Conditional quantum entropy

Given a bipartite quantum state ${\displaystyle \rho ^{AB}}$, the entropy of the joint system AB is ${\displaystyle S(AB)_{\rho }\ {\stackrel {\mathrm {def} }{=}}\ S(\rho ^{AB})}$, and the entropies of the subsystems are ${\displaystyle S(A)_{\rho }\ {\stackrel {\mathrm {def} }{=}}\ S(\rho ^{A})=S(\mathrm {tr} _{B}\rho ^{AB})}$ and ${\displaystyle S(B)_{\rho }}$. The von Neumann entropy measures an observer's uncertainty about the value of the state, that is, how much the state is a mixed state.

By analogy with the classical conditional entropy, one defines the conditional quantum entropy as ${\displaystyle S(A|B)_{\rho }\ {\stackrel {\mathrm {def} }{=}}\ S(AB)_{\rho }-S(B)_{\rho }}$.

An equivalent operational definition of the quantum conditional entropy (as a measure of the quantum communication cost or surplus when performing quantum state merging) was given by Michał Horodecki, Jonathan Oppenheim, and Andreas Winter.^[3]

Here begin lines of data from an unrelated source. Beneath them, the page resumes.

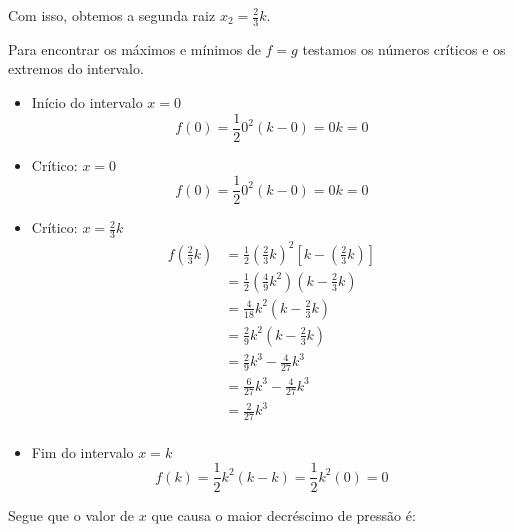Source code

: \documentclass{article}
\begin{document}
Com isso, obtemos a segunda raiz \(x_2 = \frac{2}{3}k\).

Para encontrar os máximos e mínimos de \(f = g\) testamos os números críticos
e os extremos do intervalo.

\begin{itemize}
    \item Início do intervalo \(x = 0\)
          \[f(0) = \frac{1}{2}0^2(k-0) = 0k = 0\]
    \item Crítico: \(x = 0\)
          \[f(0) = \frac{1}{2}0^2(k-0) = 0k = 0\]
    \item Crítico: \(x = \frac{2}{3}k\)
          \begin{align*}
              f
              \left(
              \frac{2}{3}k
              \right)
               & =
              \frac{1}{2}
              \left(
              \frac{2}{3}k
              \right)
              ^2
              \left[
                  k-
                  \left(
                  \frac{2}{3}k
                  \right)
                  \right]
              \\
               & =
              \frac{1}{2}
              \left(
              \frac{4}{9}k^2
              \right)
              \left(
              k-
              \frac{2}{3}k
              \right)
              \\
               & =
              \frac{4}{18}
              k^2
              \left(
              k-
              \frac{2}{3}k
              \right)
              \\
               & =
              \frac{2}{9}
              k^2
              \left(
              k-
              \frac{2}{3}k
              \right)
              \\
               & =
              \frac{2}{9}
              k^3
              -
              \frac{4}{27}k^3
              \\
               & =
              \frac{6}{27}
              k^3
              -
              \frac{4}{27}k^3
              \\
               & =
              \frac{2}{27}
              k^3
              \\
          \end{align*}
    \item Fim do intervalo \(x = k\)
          \[f(k) = \frac{1}{2}k^2(k-k) = \frac{1}{2}k^2(0) = 0 \]
\end{itemize}

Segue que o valor de \(x\) que causa o maior decréscimo de pressão é:
\end{document}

Unlike the classical conditional entropy, the conditional quantum entropy can be negative. This is true even though the (quantum) von Neumann entropy of single variable is never negative. The negative conditional entropy is also known as the coherent information, and gives the additional number of bits above the classical limit that can be transmitted in a quantum dense coding protocol. Positive conditional entropy of a state thus means the state cannot reach even the classical limit, while the negative conditional entropy provides for additional information.